- What you need to do
Nothing but the pictures should go missing; return all the entries below exactly.

- Information provided
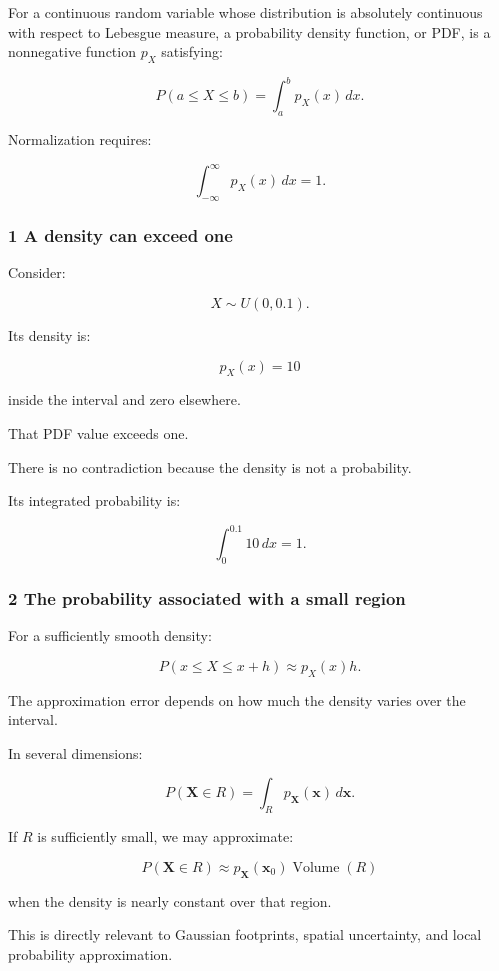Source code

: For a continuous random variable whose distribution is absolutely continuous with respect to Lebesgue measure, a probability density function, or PDF, is a nonnegative function \(p_X\) satisfying:

\[
 \boxed{ P(a\le X\le b) = \int_a^bp_X(x)\,dx }.
\]

Normalization requires:

\[
 \boxed{ \int_{-\infty}^{\infty}p_X(x)\,dx=1 }.
\]

\subsubsection{1 A density can exceed one}\label{02-foundations-ii-ch023-a-density-can-exceed-one}

Consider:

\[
 X\sim U(0,0.1).
\]

Its density is:

\[
 p_X(x)=10
\]

inside the interval and zero elsewhere.

That PDF value exceeds one.

There is no contradiction because the density is not a probability.

Its integrated probability is:

\[
 \int_0^{0.1}10\,dx=1.
\]

\subsubsection{2 The probability associated with a small region}\label{02-foundations-ii-ch023-the-probability-associated-with-a-small-region}

For a sufficiently smooth density:

\[
 P(x\le X\le x+h) \approx p_X(x)h.
\]

The approximation error depends on how much the density varies over the interval.

In several dimensions:

\[
 P(\mathbf X\in R) = \int_Rp_{\mathbf X}(\mathbf x)\,d\mathbf x.
\]

If \(R\) is sufficiently small, we may approximate:

\[
 P(\mathbf X\in R) \approx p_{\mathbf X}(\mathbf x_0)\operatorname{Volume}(R)
\]

when the density is nearly constant over that region.

This is directly relevant to Gaussian footprints, spatial uncertainty, and local probability approximation.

- Answer
Source code

: For a continuous random variable whose distribution is absolutely continuous with respect to Lebesgue measure, a probability density function, or PDF, is a nonnegative function \(p_X\) satisfying:

\[
 \boxed{ P(a\le X\le b) = \int_a^bp_X(x)\,dx }.
\]

Normalization requires:

\[
 \boxed{ \int_{-\infty}^{\infty}p_X(x)\,dx=1 }.
\]

\subsubsection{1 A density can exceed one}\label{02-foundations-ii-ch023-a-density-can-exceed-one}

Consider:

\[
 X\sim U(0,0.1).
\]

Its density is:

\[
 p_X(x)=10
\]

inside the interval and zero elsewhere.

That PDF value exceeds one.

There is no contradiction because the density is not a probability.

Its integrated probability is:

\[
 \int_0^{0.1}10\,dx=1.
\]

\subsubsection{2 The probability associated with a small region}\label{02-foundations-ii-ch023-the-probability-associated-with-a-small-region}

For a sufficiently smooth density:

\[
 P(x\le X\le x+h) \approx p_X(x)h.
\]

The approximation error depends on how much the density varies over the interval.

In several dimensions:

\[
 P(\mathbf X\in R) = \int_Rp_{\mathbf X}(\mathbf x)\,d\mathbf x.
\]

If \(R\) is sufficiently small, we may approximate:

\[
 P(\mathbf X\in R) \approx p_{\mathbf X}(\mathbf x_0)\operatorname{Volume}(R)
\]

when the density is nearly constant over that region.

This is directly relevant to Gaussian footprints, spatial uncertainty, and local probability approximation.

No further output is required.